I’m quite impressed with all three newcomers to the series — Brolin, Gordon-Levitt and Green. Lighting and shadows accentuate the chiseled good looks of the men and the curves of Green, and their acting styles fit this noir world nicely. Green has established a reputation as a daring, saucy actress in other films like The Dreamers and this year’s 300: Rise of an Empire. She’s naked or flimsily dressed in almost every one of her scenes and perfectly captures the spirit of a screen siren. Jessica Alba reprises her role as the stripper Nancy and even shows off her seductive dance moves in the films’ central bar location; it’s just hard for her to compete for attention against Green’s commanding performance. Brittany Murphy and Michael Clarke Duncan died in the time period between films. Dennis Haysbert ably replaces Duncan physically. It would have been better if he had no dialogue because I’m reminded of all of those Allstate commercials every time that I hear his deep, distinct voice. Rosario Dawson is back as Gail in a smaller role, and there’s a great list of supporting cast members who make the most of their few minutes on screen. Ray Liotta, Christopher Meloni, Jeremy Piven, Christopher Lloyd and Juno Temple are only in a scene or two. Jamie Chung replaces Devon Aoki as Miho, a dangerous woman who wields swords as well as, if not better than, Michonne in The Walking Dead. There’s one distracting cameo — you’ll know it when you see it — but it’s pretty significant to assemble a cast of this magnitude and have it not be stunt casting.
The visuals are every bit as important as the story and acting here. I still don’t like 3D in films, so even the effects like glass or blood coming out of the plane of the screen don’t do much to enhance the experience. I would suggest seeing this movie in 2D to appreciate the richness of the graphics. The few colors that mark scenes are welcome among the shading. Notable touches are the pink skirt and red hair for Sally (Temple) and Ava’s green eyes and blue dress. Ava’s eyes also serve as a symbol of her greed and envy. Characters move and, indeed, fight with a grace and rhythm that draws you in and forces you to pay attention to every detail. The violence is bloody and quite graphic at times — humorous, even, with some of Miho’s blade attacks. The directors kept this violence on the cartoonish side instead of making it all too obvious by painting the blood splatters in white or pale yellow rather than red. The opening titles use character images from the graphic novels as the matching actors are listed, and Ava is naked even in this introductory image.
There’s so much to like about this film. I’m concerned that many moviegoers will just not get the subject matter, which might stand in the way of the filmmaking style itself — the real draw. This is pure noir from start to finish. The dialogue is heavy at times and elegantly simple at others. “Gail.
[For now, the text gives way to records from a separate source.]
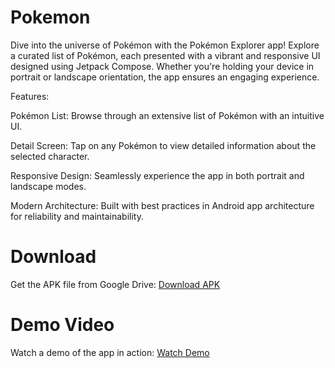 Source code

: # Pokemon
Dive into the universe of Pokémon with the Pokémon Explorer app! Explore a curated list of Pokémon, each presented with a vibrant and responsive UI designed using Jetpack Compose. Whether you're holding your device in portrait or landscape orientation, the app ensures an engaging experience.

Features:

Pokémon List: Browse through an extensive list of Pokémon with an intuitive UI.

Detail Screen: Tap on any Pokémon to view detailed information about the selected character.

Responsive Design: Seamlessly experience the app in both portrait and landscape modes.

Modern Architecture: Built with best practices in Android app architecture for reliability and maintainability.

# Download
Get the APK file from Google Drive:
[Download APK
](https://drive.google.com/file/d/1Gx1V4DiFCtgu0jra9jh_kvzZy1AG8QVJ/view?usp=drivesdk)
# Demo Video
Watch a demo of the app in action:
[Watch Demo](https://drive.google.com/file/d/1Gx0oe0jmw6ZtM0FlPBLfsCMuQW0_RN8Z/view?usp=drivesdk)
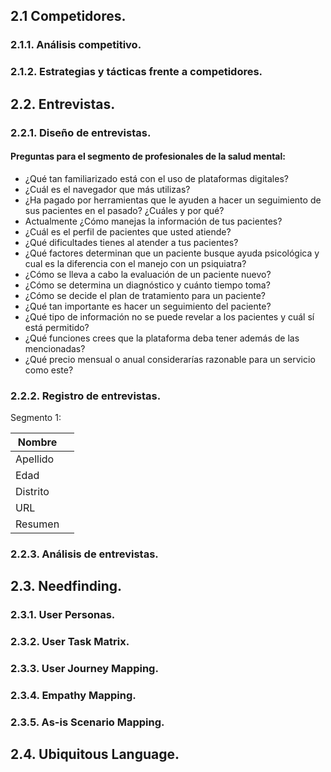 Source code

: ## 2.1 Competidores.

### 2.1.1. Análisis competitivo.

### 2.1.2. Estrategias y tácticas frente a competidores.

## 2.2. Entrevistas.

### 2.2.1. Diseño de entrevistas.

#### Preguntas para el segmento de profesionales de la salud mental:

- ¿Qué tan familiarizado está con el uso de plataformas digitales? 
- ¿Cuál es el navegador que más utilizas?
- ¿Ha pagado por herramientas que le ayuden a hacer un seguimiento de sus pacientes en el pasado? ¿Cuáles y por qué?
- Actualmente ¿Cómo manejas la información de tus pacientes?
- ¿Cuál es el perfil de pacientes que usted atiende?
- ¿Qué dificultades tienes al atender a tus pacientes?
- ¿Qué factores determinan que un paciente  busque ayuda psicológica y cual es la diferencia  con el manejo con un psiquiatra?
- ¿Cómo se lleva a cabo la evaluación de un paciente nuevo?
- ¿Cómo se determina un diagnóstico y cuánto tiempo toma?
- ¿Cómo se decide el plan de tratamiento para un paciente?
- ¿Qué tan importante es hacer un seguimiento del paciente?
- ¿Qué tipo de información no se puede revelar a los pacientes y cuál sí está permitido?
- ¿Qué funciones crees que la plataforma deba tener además de las mencionadas?
- ¿Qué precio mensual o anual considerarías razonable para un servicio como este?

### 2.2.2. Registro de entrevistas.

Segmento 1:

| Nombre   |  |
|----------|--|
| Apellido |  |
| Edad     |  |
| Distrito |  |
| URL      |  |
| Resumen  |  |

### 2.2.3. Análisis de entrevistas.

## 2.3. Needfinding.

### 2.3.1. User Personas.

### 2.3.2. User Task Matrix.

### 2.3.3. User Journey Mapping.

### 2.3.4. Empathy Mapping.

### 2.3.5. As-is Scenario Mapping.

## 2.4. Ubiquitous Language.


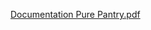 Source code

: 
[Documentation Pure Pantry.pdf](https://github.com/user-attachments/files/16377526/Documentation.Pure.Pantry.pdf)
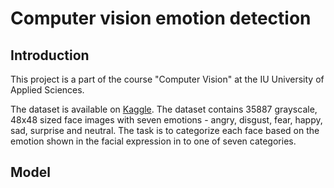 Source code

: # Computer vision emotion detection
## Introduction
This project is a part of the course "Computer Vision" at the IU University of Applied Sciences. 

The dataset is available on [Kaggle](https://www.kaggle.com/datasets/chiragsoni/ferdata). The dataset contains 35887 grayscale, 48x48 sized face images with seven emotions - angry, disgust, fear, happy, sad, surprise and neutral. The task is to categorize each face based on the emotion shown in the facial expression in to one of seven categories.

## Model




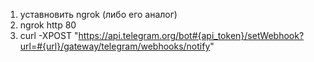 1) уставновить ngrok (либо его аналог)
2) ngrok http 80
3) curl -XPOST "https://api.telegram.org/bot#{api_token}/setWebhook?url=#{url}/gateway/telegram/webhooks/notify"
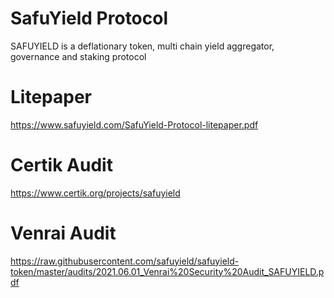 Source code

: # SafuYield Protocol
SAFUYIELD is a deflationary token, multi chain yield aggregator, governance and staking protocol

# Litepaper
https://www.safuyield.com/SafuYield-Protocol-litepaper.pdf

# Certik Audit
https://www.certik.org/projects/safuyield

# Venrai Audit
https://raw.githubusercontent.com/safuyield/safuyield-token/master/audits/2021.06.01_Venrai%20Security%20Audit_SAFUYIELD.pdf
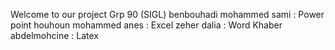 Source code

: Welcome to our project 
Grp 90	(SIGL)
benbouhadi	mohammed sami : Power point
houhoun	mohammed anes : Excel
zeher	dalia : Word
Khaber	abdelmohcine : Latex 
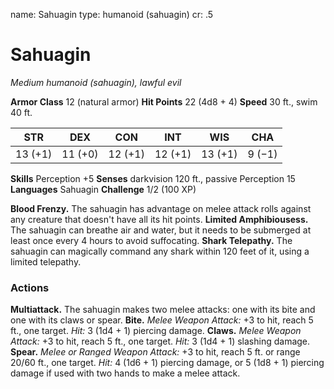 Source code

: name: Sahuagin
type: humanoid (sahuagin)
cr: .5

# Sahuagin
_Medium humanoid (sahuagin), lawful evil_

**Armor Class** 12 (natural armor)
**Hit Points** 22 (4d8 + 4)
**Speed** 30 ft., swim 40 ft.

| STR     | DEX     | CON     | INT     | WIS     | CHA     |
|---------|---------|---------|---------|---------|---------|
| 13 (+1) | 11 (+0) | 12 (+1) | 12 (+1) | 13 (+1) | 9 (−1)  |

**Skills** Perception +5
**Senses** darkvision 120 ft., passive Perception 15
**Languages** Sahuagin
**Challenge** 1/2 (100 XP)

**Blood Frenzy.** The sahuagin has advantage on melee attack rolls against any creature that doesn't have all its hit points.
**Limited Amphibiousess.** The sahuagin can breathe air and water, but it needs to be submerged at least once every 4 hours to avoid suffocating.
**Shark Telepathy.** The sahuagin can magically command any shark within 120 feet of it, using a limited telepathy.

### Actions
**Multiattack.** The sahuagin makes two melee attacks: one with its bite and one with its claws or spear.
**Bite.** _Melee Weapon Attack:_ +3 to hit, reach 5 ft., one target. _Hit:_ 3 (1d4 + 1) piercing damage.
**Claws.** _Melee Weapon Attack:_ +3 to hit, reach 5 ft., one target. _Hit:_ 3 (1d4 + 1) slashing damage.
**Spear.** _Melee or _Ranged Weapon Attack:__ +3 to hit, reach 5 ft. or range 20/60 ft., one target. _Hit:_ 4 (1d6 + 1) piercing damage, or 5 (1d8 + 1) piercing damage if used with two hands to make a melee attack.
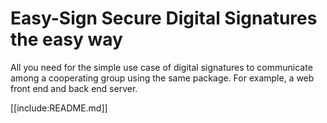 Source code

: # Easy-Sign Secure Digital Signatures the easy way

All you need for the simple use case of digital signatures to communicate among a cooperating
group using the same package. For example, a web front end and back end server.


[[include:README.md]]
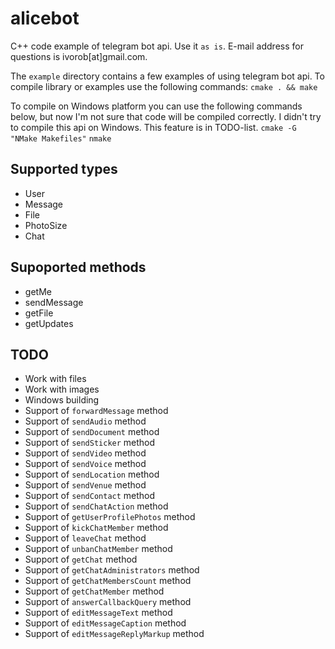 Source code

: # alicebot

C++ code example of telegram bot api. Use it `as is`. E-mail address for questions is ivorob[at]gmail.com.

The `example` directory contains a few examples of using telegram bot api. To compile library or examples use the following commands:
`cmake . && make`

To compile on Windows platform you can use the following commands below, but now I'm not sure that code will be compiled correctly. I didn't try to compile this api on Windows. This feature is in TODO-list.
`cmake -G "NMake Makefiles"`
`nmake`

## Supported types
- User
- Message
- File
- PhotoSize
- Chat

## Supoported methods
- getMe
- sendMessage
- getFile
- getUpdates

## TODO
- Work with files
- Work with images
- Windows building
- Support of `forwardMessage` method
- Support of `sendAudio` method
- Support of `sendDocument` method
- Support of `sendSticker` method
- Support of `sendVideo` method
- Support of `sendVoice` method
- Support of `sendLocation` method
- Support of `sendVenue` method
- Support of `sendContact` method
- Support of `sendChatAction` method
- Support of `getUserProfilePhotos` method
- Support of `kickChatMember` method
- Support of `leaveChat` method
- Support of `unbanChatMember` method
- Support of `getChat` method
- Support of `getChatAdministrators` method
- Support of `getChatMembersCount` method
- Support of `getChatMember` method
- Support of `answerCallbackQuery` method
- Support of `editMessageText` method
- Support of `editMessageCaption` method
- Support of `editMessageReplyMarkup` method
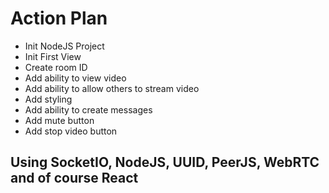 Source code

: # Action Plan

- Init NodeJS Project
- Init First View
- Create room ID
- Add ability to view video
- Add ability to allow others to stream video
- Add styling
- Add ability to create messages
- Add mute button
- Add stop video button

## Using SocketIO, NodeJS, UUID, PeerJS, WebRTC and of course React
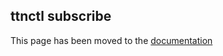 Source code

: ## ttnctl subscribe

This page has been moved to the [documentation](https://www.thethingsnetwork.org/docs/cli/#ttnctl-subscribe) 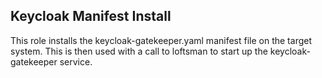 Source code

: Keycloak Manifest Install
----

This role installs the keycloak-gatekeeper.yaml manifest file on the
target system.  This is then used with a call to loftsman to start
up the keycloak-gatekeeper service.
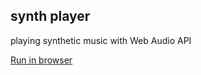 ## synth player

playing synthetic music with Web Audio API

[Run in browser](http://rawgit.com/bryc/webaudio/master/bsp/index.html)
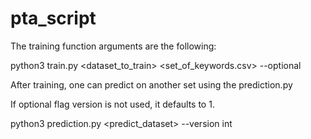 # pta_script

The training function arguments are the following:

python3 train.py <dataset_to_train> <set_of_keywords.csv> --optional

After training, one can predict on another set using the prediction.py

If optional flag version is not used, it defaults to 1.

python3 prediction.py <predict_dataset> --version int


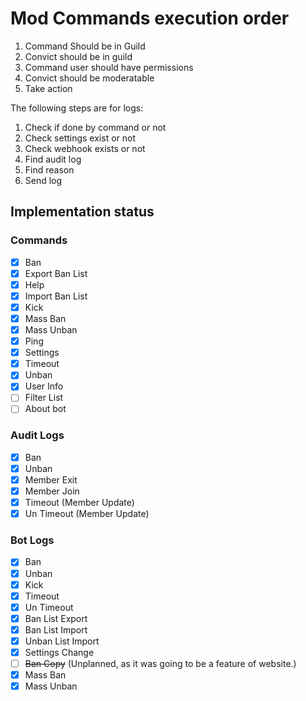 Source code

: # Mod Commands execution order

1. Command Should be in Guild
2. Convict should be in guild
3. Command user should have permissions
4. Convict should be moderatable
5. Take action

The following steps are for logs:

1. Check if done by command or not
2. Check settings exist or not
3. Check webhook exists or not
4. Find audit log
5. Find reason
6. Send log

## Implementation status

### Commands

- [x] Ban
- [x] Export Ban List
- [x] Help
- [x] Import Ban List
- [x] Kick
- [x] Mass Ban
- [x] Mass Unban
- [x] Ping
- [x] Settings
- [x] Timeout
- [x] Unban
- [x] User Info
- [ ] Filter List
- [ ] About bot

### Audit Logs

- [x] Ban
- [x] Unban
- [x] Member Exit
- [x] Member Join
- [x] Timeout (Member Update)
- [x] Un Timeout (Member Update)

### Bot Logs

- [x] Ban
- [x] Unban
- [x] Kick
- [x] Timeout
- [x] Un Timeout
- [x] Ban List Export
- [x] Ban List Import
- [x] Unban List Import
- [x] Settings Change
- [ ] ~~Ban Copy~~ (Unplanned, as it was going to be a feature of website.)
- [x] Mass Ban
- [x] Mass Unban
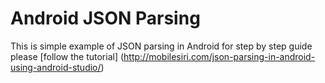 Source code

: # Android JSON Parsing
This is simple example of JSON parsing in Android for step by step guide please [follow the tutorial]
(http://mobilesiri.com/json-parsing-in-android-using-android-studio/)
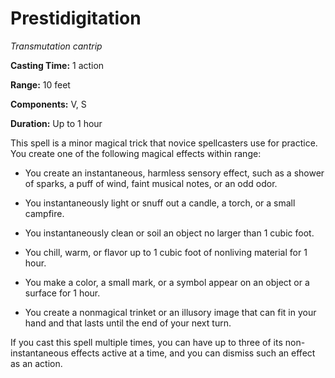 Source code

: <title>Prestidigitation</title>

# Prestidigitation

_Transmutation cantrip_

**Casting Time:** 1 action

**Range:** 10 feet

**Components:** V, S

**Duration:** Up to 1 hour

This spell is a minor magical trick that
novice spellcasters use for practice. You
create one of the following magical effects
within
range:

* You create an instantaneous, harmless
    sensory effect, such as a shower of
    sparks, a puff of wind, faint musical
    notes, or an odd odor.

* You instantaneously light or snuff out a
    candle, a torch, or a small campfire.

* You instantaneously clean or soil an object
    no larger than 1 cubic foot.

* You chill, warm, or flavor up to 1 cubic
    foot of nonliving material for 1 hour.

* You make a color, a small mark, or a symbol
    appear on an object or a surface for 1
    hour.

* You create a nonmagical trinket or an
    illusory image that can fit in your hand
    and that lasts until the end of your next
    turn.

If you cast this spell multiple times, you
can have up to three of its non-instantaneous
effects active at a time, and you can dismiss
such an effect as an action.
She’s reason enough for opening my eyes.” That’s an example of the latter, and much of the humor is embedded in the dialogue as well as the over-the-top situations and action. The graphic novels were very popular, as is anything released by Miller these days. I hope that I don’t have to wait nine more years for another movie like this. Style and substance expertly join a great cast that chews up the scenery in Sin City: A Dame to Kill For.